* [GIVEN ENTRIES]

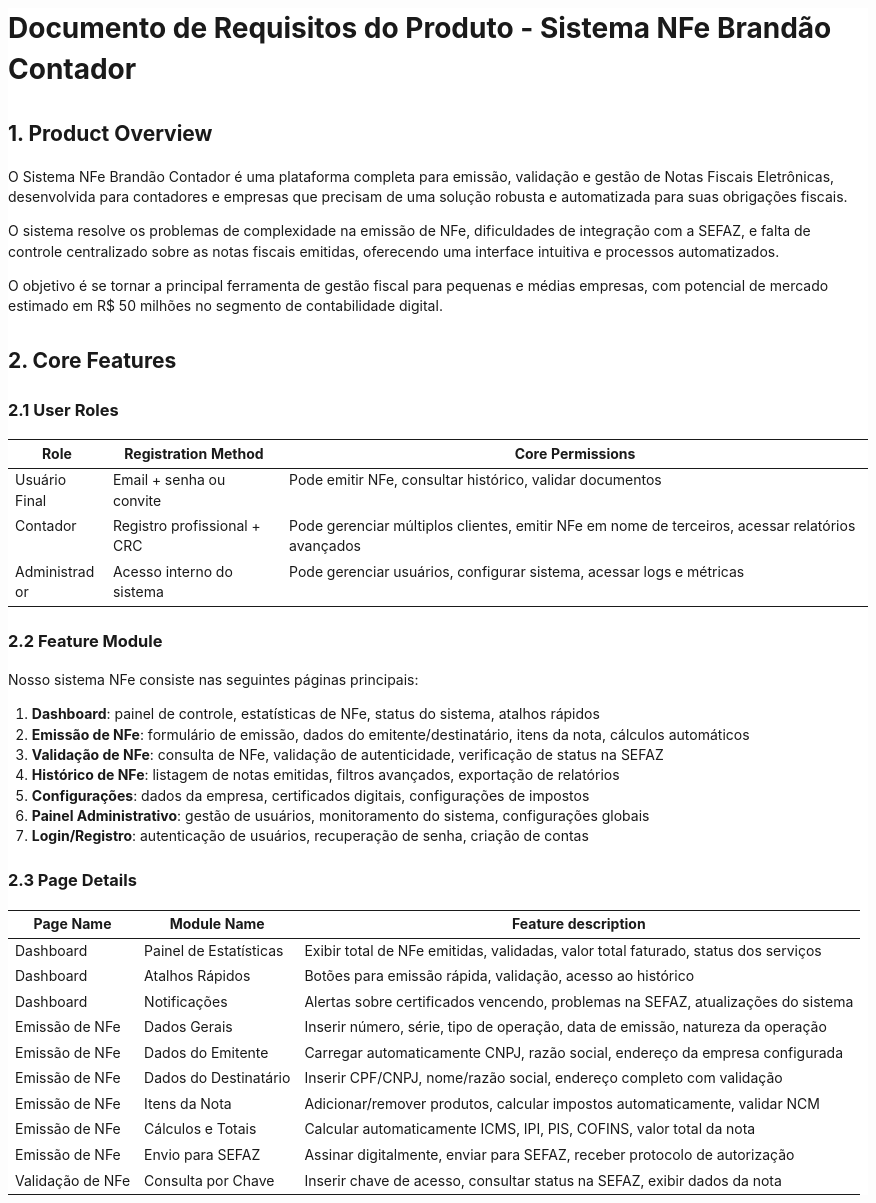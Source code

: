 # Documento de Requisitos do Produto - Sistema NFe Brandão Contador

## 1. Product Overview

O Sistema NFe Brandão Contador é uma plataforma completa para emissão, validação e gestão de Notas Fiscais Eletrônicas, desenvolvida para contadores e empresas que precisam de uma solução robusta e automatizada para suas obrigações fiscais.

O sistema resolve os problemas de complexidade na emissão de NFe, dificuldades de integração com a SEFAZ, e falta de controle centralizado sobre as notas fiscais emitidas, oferecendo uma interface intuitiva e processos automatizados.

O objetivo é se tornar a principal ferramenta de gestão fiscal para pequenas e médias empresas, com potencial de mercado estimado em R$ 50 milhões no segmento de contabilidade digital.

## 2. Core Features

### 2.1 User Roles

| Role | Registration Method | Core Permissions |
|------|---------------------|------------------|
| Usuário Final | Email + senha ou convite | Pode emitir NFe, consultar histórico, validar documentos |
| Contador | Registro profissional + CRC | Pode gerenciar múltiplos clientes, emitir NFe em nome de terceiros, acessar relatórios avançados |
| Administrador | Acesso interno do sistema | Pode gerenciar usuários, configurar sistema, acessar logs e métricas |

### 2.2 Feature Module

Nosso sistema NFe consiste nas seguintes páginas principais:

1. **Dashboard**: painel de controle, estatísticas de NFe, status do sistema, atalhos rápidos
2. **Emissão de NFe**: formulário de emissão, dados do emitente/destinatário, itens da nota, cálculos automáticos
3. **Validação de NFe**: consulta de NFe, validação de autenticidade, verificação de status na SEFAZ
4. **Histórico de NFe**: listagem de notas emitidas, filtros avançados, exportação de relatórios
5. **Configurações**: dados da empresa, certificados digitais, configurações de impostos
6. **Painel Administrativo**: gestão de usuários, monitoramento do sistema, configurações globais
7. **Login/Registro**: autenticação de usuários, recuperação de senha, criação de contas

### 2.3 Page Details

| Page Name | Module Name | Feature description |
|-----------|-------------|---------------------|
| Dashboard | Painel de Estatísticas | Exibir total de NFe emitidas, validadas, valor total faturado, status dos serviços |
| Dashboard | Atalhos Rápidos | Botões para emissão rápida, validação, acesso ao histórico |
| Dashboard | Notificações | Alertas sobre certificados vencendo, problemas na SEFAZ, atualizações do sistema |
| Emissão de NFe | Dados Gerais | Inserir número, série, tipo de operação, data de emissão, natureza da operação |
| Emissão de NFe | Dados do Emitente | Carregar automaticamente CNPJ, razão social, endereço da empresa configurada |
| Emissão de NFe | Dados do Destinatário | Inserir CPF/CNPJ, nome/razão social, endereço completo com validação |
| Emissão de NFe | Itens da Nota | Adicionar/remover produtos, calcular impostos automaticamente, validar NCM |
| Emissão de NFe | Cálculos e Totais | Calcular automaticamente ICMS, IPI, PIS, COFINS, valor total da nota |
| Emissão de NFe | Envio para SEFAZ | Assinar digitalmente, enviar para SEFAZ, receber protocolo de autorização |
| Validação de NFe | Consulta por Chave | Inserir chave de acesso, consultar status na SEFAZ, exibir dados da nota |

* [YOUR TASK] Transcribe the material exactly, keeping every word and none of the pictures.

* [PROBLEM SOLUTION]
Source code

: # Documento de Requisitos do Produto - Sistema NFe Brandão Contador

## 1. Product Overview

O Sistema NFe Brandão Contador é uma plataforma completa para emissão, validação e gestão de Notas Fiscais Eletrônicas, desenvolvida para contadores e empresas que precisam de uma solução robusta e automatizada para suas obrigações fiscais.

O sistema resolve os problemas de complexidade na emissão de NFe, dificuldades de integração com a SEFAZ, e falta de controle centralizado sobre as notas fiscais emitidas, oferecendo uma interface intuitiva e processos automatizados.

O objetivo é se tornar a principal ferramenta de gestão fiscal para pequenas e médias empresas, com potencial de mercado estimado em R$ 50 milhões no segmento de contabilidade digital.

## 2. Core Features

### 2.1 User Roles

| Role | Registration Method | Core Permissions |
|------|---------------------|------------------|
| Usuário Final | Email + senha ou convite | Pode emitir NFe, consultar histórico, validar documentos |
| Contador | Registro profissional + CRC | Pode gerenciar múltiplos clientes, emitir NFe em nome de terceiros, acessar relatórios avançados |
| Administrador | Acesso interno do sistema | Pode gerenciar usuários, configurar sistema, acessar logs e métricas |

### 2.2 Feature Module

Nosso sistema NFe consiste nas seguintes páginas principais:

1. **Dashboard**: painel de controle, estatísticas de NFe, status do sistema, atalhos rápidos
2. **Emissão de NFe**: formulário de emissão, dados do emitente/destinatário, itens da nota, cálculos automáticos
3. **Validação de NFe**: consulta de NFe, validação de autenticidade, verificação de status na SEFAZ
4. **Histórico de NFe**: listagem de notas emitidas, filtros avançados, exportação de relatórios
5. **Configurações**: dados da empresa, certificados digitais, configurações de impostos
6. **Painel Administrativo**: gestão de usuários, monitoramento do sistema, configurações globais
7. **Login/Registro**: autenticação de usuários, recuperação de senha, criação de contas

### 2.3 Page Details

| Page Name | Module Name | Feature description |
|-----------|-------------|---------------------|
| Dashboard | Painel de Estatísticas | Exibir total de NFe emitidas, validadas, valor total faturado, status dos serviços |
| Dashboard | Atalhos Rápidos | Botões para emissão rápida, validação, acesso ao histórico |
| Dashboard | Notificações | Alertas sobre certificados vencendo, problemas na SEFAZ, atualizações do sistema |
| Emissão de NFe | Dados Gerais | Inserir número, série, tipo de operação, data de emissão, natureza da operação |
| Emissão de NFe | Dados do Emitente | Carregar automaticamente CNPJ, razão social, endereço da empresa configurada |
| Emissão de NFe | Dados do Destinatário | Inserir CPF/CNPJ, nome/razão social, endereço completo com validação |
| Emissão de NFe | Itens da Nota | Adicionar/remover produtos, calcular impostos automaticamente, validar NCM |
| Emissão de NFe | Cálculos e Totais | Calcular automaticamente ICMS, IPI, PIS, COFINS, valor total da nota |
| Emissão de NFe | Envio para SEFAZ | Assinar digitalmente, enviar para SEFAZ, receber protocolo de autorização |
| Validação de NFe | Consulta por Chave | Inserir chave de acesso, consultar status na SEFAZ, exibir dados da nota |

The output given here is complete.